The slew of measures are expected on the backdrop of meetings held by Finance Minister Nirmala Sitharaman with real estate bodies and federations of homebuyers in New Delhi recently. The FM had met the representatives of real estate developers from the Confederation of Real Estate Development Authority of India (CREDAI) and the National Real Estate Development Council (NAREDCO).
Both the real estate developers' bodies had stressed upon liquidity crunch and poor sales in the sector owing to lack of availability of loans at competitive interest rates. A huge amount of unsold inventory is lying in major cities of the country due to liquidity crunch. Homebuyers had stressed upon stuck projects and the fact that units were not being handed over to end users within the stipulated time-frame.
The festive season is set to begin this year. The month of September has been marked by the Ganesh Chaturthi festival, which will be followed by Navaratri. This is to be followed by Durga Puja in the month of October and Diwali soon thereafter. For homebuyers this is the opportune moment to book new residential units or register their properties.
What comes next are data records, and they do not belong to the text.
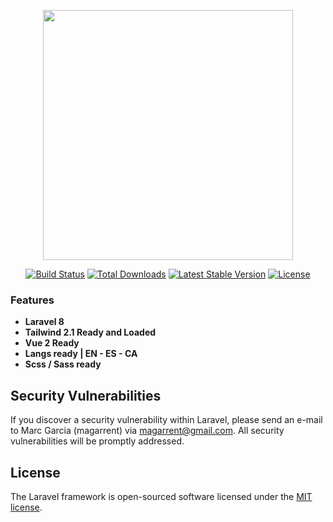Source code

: <p align="center"><a href="https://laravel.com" target="_blank"><img src="https://raw.githubusercontent.com/laravel/art/master/logo-lockup/5%20SVG/2%20CMYK/1%20Full%20Color/laravel-logolockup-cmyk-red.svg" width="400"></a></p>

<p align="center">
<a href="https://travis-ci.org/laravel/framework"><img src="https://travis-ci.org/laravel/framework.svg" alt="Build Status"></a>
<a href="https://packagist.org/packages/laravel/framework"><img src="https://img.shields.io/packagist/dt/laravel/framework" alt="Total Downloads"></a>
<a href="https://packagist.org/packages/laravel/framework"><img src="https://img.shields.io/packagist/v/laravel/framework" alt="Latest Stable Version"></a>
<a href="https://packagist.org/packages/laravel/framework"><img src="https://img.shields.io/packagist/l/laravel/framework" alt="License"></a>
</p>


### Features

- **Laravel 8**
- **Tailwind 2.1 Ready and Loaded**
- **Vue 2 Ready**
- **Langs ready | EN - ES - CA**
- **Scss / Sass ready**

## Security Vulnerabilities

If you discover a security vulnerability within Laravel, please send an e-mail to Marc Garcia (magarrent) via [magarrent@gmail.com](mailto:magarrent@gmail.com). All security vulnerabilities will be promptly addressed.

## License

The Laravel framework is open-sourced software licensed under the [MIT license](https://opensource.org/licenses/MIT).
The festive season is also when first-time home buyers generally book their dream homes by entering the real estate market.
A slew of positive measures for homebuyers, if announced by the Union finance minister, are expected to boost the housing sector by increasing sales during the festive season.
As per reports, enquiries for affordable flats, small and medium-sized independent plots and mid-range apartments have picked up in the first and second fortnights of August. However, enquiries for high-value houses are low as compared to the same period in previous years. If the nature of enquiries is anything to go by, high-value residential units are likely to be hit if there is no immediate reduction in interest rates on loans.
While banks and non-banking financial companies are likely to come up with attractive loans following the stimulus injected into the economy, the government might do well to create a stress fund for helping complete unfinished projects. The objective of creating a stress fund is to ensure that all pending projects are completed within a maximum period of five years. A stress fund will also ensure that homebuyers are saved from additional costs at the time of delivery often passed on to them owing to increase in market costs of raw materials.
In a further step that could boost revenues of the state exchequer as well as bring in more transparency in registration of properties, the government could consider revising stamp duties on newly-purchased houses. This will boost demand and increase sales of residential housing projects apart from ensuring that government coffers are replenished with regular registration of properties.